● **INSTRUCTIONS FOR THE TASK**:
Reproduce each record below exactly as written.

* * *

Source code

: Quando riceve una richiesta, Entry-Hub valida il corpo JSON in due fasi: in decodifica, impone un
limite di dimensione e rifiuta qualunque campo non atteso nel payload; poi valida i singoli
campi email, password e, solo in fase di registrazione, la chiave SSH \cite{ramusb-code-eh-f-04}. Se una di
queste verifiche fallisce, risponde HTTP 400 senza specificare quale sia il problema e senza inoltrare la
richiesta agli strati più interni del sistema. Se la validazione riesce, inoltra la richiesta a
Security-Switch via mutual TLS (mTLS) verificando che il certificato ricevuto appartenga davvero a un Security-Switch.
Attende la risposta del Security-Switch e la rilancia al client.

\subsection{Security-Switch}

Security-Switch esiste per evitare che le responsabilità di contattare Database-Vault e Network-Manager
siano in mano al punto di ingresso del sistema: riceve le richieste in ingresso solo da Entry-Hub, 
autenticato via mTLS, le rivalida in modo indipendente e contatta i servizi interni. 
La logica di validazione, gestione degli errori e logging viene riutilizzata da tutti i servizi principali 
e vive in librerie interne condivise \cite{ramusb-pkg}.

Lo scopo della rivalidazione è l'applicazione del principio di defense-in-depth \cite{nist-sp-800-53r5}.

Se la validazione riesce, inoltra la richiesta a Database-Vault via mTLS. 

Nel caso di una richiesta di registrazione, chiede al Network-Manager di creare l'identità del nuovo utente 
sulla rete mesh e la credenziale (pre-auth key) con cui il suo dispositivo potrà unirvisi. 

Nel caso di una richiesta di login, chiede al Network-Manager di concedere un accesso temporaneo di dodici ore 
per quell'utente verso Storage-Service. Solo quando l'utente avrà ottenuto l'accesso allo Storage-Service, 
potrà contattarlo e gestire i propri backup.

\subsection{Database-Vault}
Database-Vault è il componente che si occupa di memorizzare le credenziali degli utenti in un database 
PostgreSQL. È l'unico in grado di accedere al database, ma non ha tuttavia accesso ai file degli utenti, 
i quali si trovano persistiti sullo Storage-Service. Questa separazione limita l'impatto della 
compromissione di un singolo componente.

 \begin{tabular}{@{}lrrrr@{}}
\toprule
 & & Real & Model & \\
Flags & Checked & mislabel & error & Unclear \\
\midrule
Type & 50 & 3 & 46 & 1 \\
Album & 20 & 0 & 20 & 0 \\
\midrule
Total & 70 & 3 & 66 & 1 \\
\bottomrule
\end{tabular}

* * *

● **TASK RESPONSE**:
Source code

: Quando riceve una richiesta, Entry-Hub valida il corpo JSON in due fasi: in decodifica, impone un
limite di dimensione e rifiuta qualunque campo non atteso nel payload; poi valida i singoli
campi email, password e, solo in fase di registrazione, la chiave SSH \cite{ramusb-code-eh-f-04}. Se una di
queste verifiche fallisce, risponde HTTP 400 senza specificare quale sia il problema e senza inoltrare la
richiesta agli strati più interni del sistema. Se la validazione riesce, inoltra la richiesta a
Security-Switch via mutual TLS (mTLS) verificando che il certificato ricevuto appartenga davvero a un Security-Switch.
Attende la risposta del Security-Switch e la rilancia al client.

\subsection{Security-Switch}

Security-Switch esiste per evitare che le responsabilità di contattare Database-Vault e Network-Manager
siano in mano al punto di ingresso del sistema: riceve le richieste in ingresso solo da Entry-Hub, 
autenticato via mTLS, le rivalida in modo indipendente e contatta i servizi interni. 
La logica di validazione, gestione degli errori e logging viene riutilizzata da tutti i servizi principali 
e vive in librerie interne condivise \cite{ramusb-pkg}.

Lo scopo della rivalidazione è l'applicazione del principio di defense-in-depth \cite{nist-sp-800-53r5}.

Se la validazione riesce, inoltra la richiesta a Database-Vault via mTLS. 

Nel caso di una richiesta di registrazione, chiede al Network-Manager di creare l'identità del nuovo utente 
sulla rete mesh e la credenziale (pre-auth key) con cui il suo dispositivo potrà unirvisi. 

Nel caso di una richiesta di login, chiede al Network-Manager di concedere un accesso temporaneo di dodici ore 
per quell'utente verso Storage-Service. Solo quando l'utente avrà ottenuto l'accesso allo Storage-Service, 
potrà contattarlo e gestire i propri backup.

\subsection{Database-Vault}
Database-Vault è il componente che si occupa di memorizzare le credenziali degli utenti in un database 
PostgreSQL. È l'unico in grado di accedere al database, ma non ha tuttavia accesso ai file degli utenti, 
i quali si trovano persistiti sullo Storage-Service. Questa separazione limita l'impatto della 
compromissione di un singolo componente.

 \begin{tabular}{@{}lrrrr@{}}
\toprule
 & & Real & Model & \\
Flags & Checked & mislabel & error & Unclear \\
\midrule
Type & 50 & 3 & 46 & 1 \\
Album & 20 & 0 & 20 & 0 \\
\midrule
Total & 70 & 3 & 66 & 1 \\
\bottomrule
\end{tabular}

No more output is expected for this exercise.